The nature of the sample can also impact findings. As illustrated in Table 1, many previous studies have included a wide range of ages, verbal abilities, and/or levels of functioning. This complicates comparisons across studies, as research has shown that ASD symptoms change over time (Charman et al. 2005; Happé et al. 2006; Piven et al. 1996). Since ASD symptom patterns change with age, results may be ‘muddied’ in heterogeneous samples (e.g., if preschool-aged children and older children/adults are included in the same analyses). Other studies have shown that symptom severity and expression vary with level of functioning (e.g., Dawson et al. 2007; Munson et al. 2008; Szatmari et al. 2006). Examination of ASD subtypes also has indicated that variability among those with ASDs is perhaps best explained by differences in IQ (Witwer and Lecavalier 2008). In addition to providing further reason to revisit DSM criteria, these studies point to the importance of examining homogenous subgroups of those with ASDs.
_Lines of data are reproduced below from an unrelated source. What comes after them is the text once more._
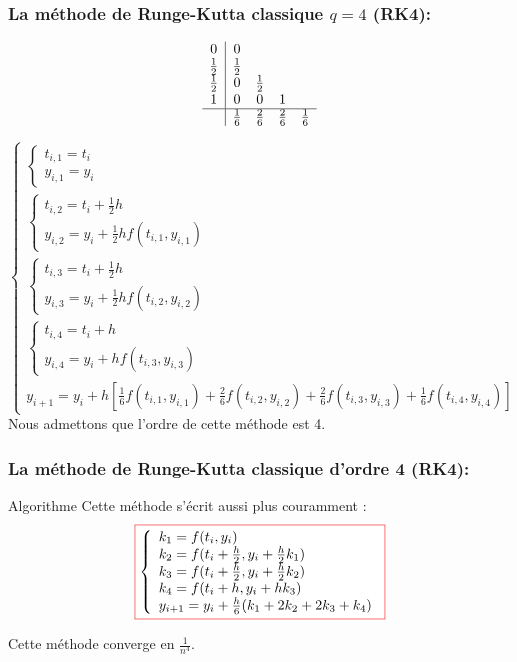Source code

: \documentclass{beamer}
\newcommand{\myredbox}[1]{\fcolorbox{red}{white}{$\displaystyle#1$}}
\begin{document}
\begin{frame}
 \frametitle{La méthode de Runge-Kutta classique  $q=4$ (RK4):}

\[\begin{array}{c|ccccc}
0&0&&&\\
\frac 12&\frac 12 &&&\\
\frac 12&0&\frac 12&&\\
1&0&0&1&\\ \hline
&\frac 16&\frac 26&\frac 26&\frac 16
\end{array}\]

\[\left\{\begin{array}{l}
 \left\{\begin{array}{l}
 t_{i,1}=t_{i}\\
 y_{i,1}=y_{i}
\end{array}\right.\\
\left\{\begin{array}{l}
 t_{i,2}=t_{i}+\frac 12 h\\
 y_{i,2}=y_{i}+\frac 12 hf(t_{i,1},y_{i,1})
\end{array}\right.\\
\left\{\begin{array}{l}
 t_{i,3}=t_{i}+\frac 12 h\\
 y_{i,3}=y_{i}+\frac 12 hf(t_{i,2},y_{i,2})
\end{array}\right.\\   
\left\{\begin{array}{l}
 t_{i,4}=t_{i}+ h\\
 y_{i,4}=y_{i}+ hf(t_{i,3},y_{i,3})
\end{array}\right.\\
 y_{i+1}=y_{i}+h\left[\frac 16 f(t_{i,1},y_{i,1})+\frac 26 f(t_{i,2},y_{i,2})+\frac 26 f(t_{i,3},y_{i,3})+\frac 16 f(t_{i,4},y_{i,4})\right]
\end{array}\right.\]
Nous admettons que l'ordre de cette méthode est 4.
\end{frame}      
      
\begin{frame}     
\frametitle{La méthode de Runge-Kutta classique  d'ordre 4 (RK4):}
\begin{block}{Algorithme}
Cette méthode s'écrit aussi plus couramment :
   \[\myredbox{\left\{\begin{array}{l}   
k_1 = f (t_i , y_i )\\
k_2 = f (t_i + \frac h2 , y_i +  \frac h2 k_1)\\
k_3 = f (t_i +  \frac h2 , y_i +  \frac h2 k_2)\\
k_4 = f (t_i + h, y_i + hk_3)\\
y_{i+1} = y_i + \frac h6(k_1 + 2k_2 + 2k_3 +k_4)
  \end{array}\right.}\]  
  
  Cette méthode converge en $\displaystyle \frac 1{n^4}$.  
\end{block}
\end{frame}   
\end{document}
The primary goal of the current study was to examine the structure of ASD symptoms as measured by the ADOS in a large sample of children and adolescents with ASD. In doing so, this study complemented previous research by using an observation-based measure of current behaviors. This study is unique in that it included all ADOS items related to DSM domains and it examined several models of ASD symptoms within the same sample.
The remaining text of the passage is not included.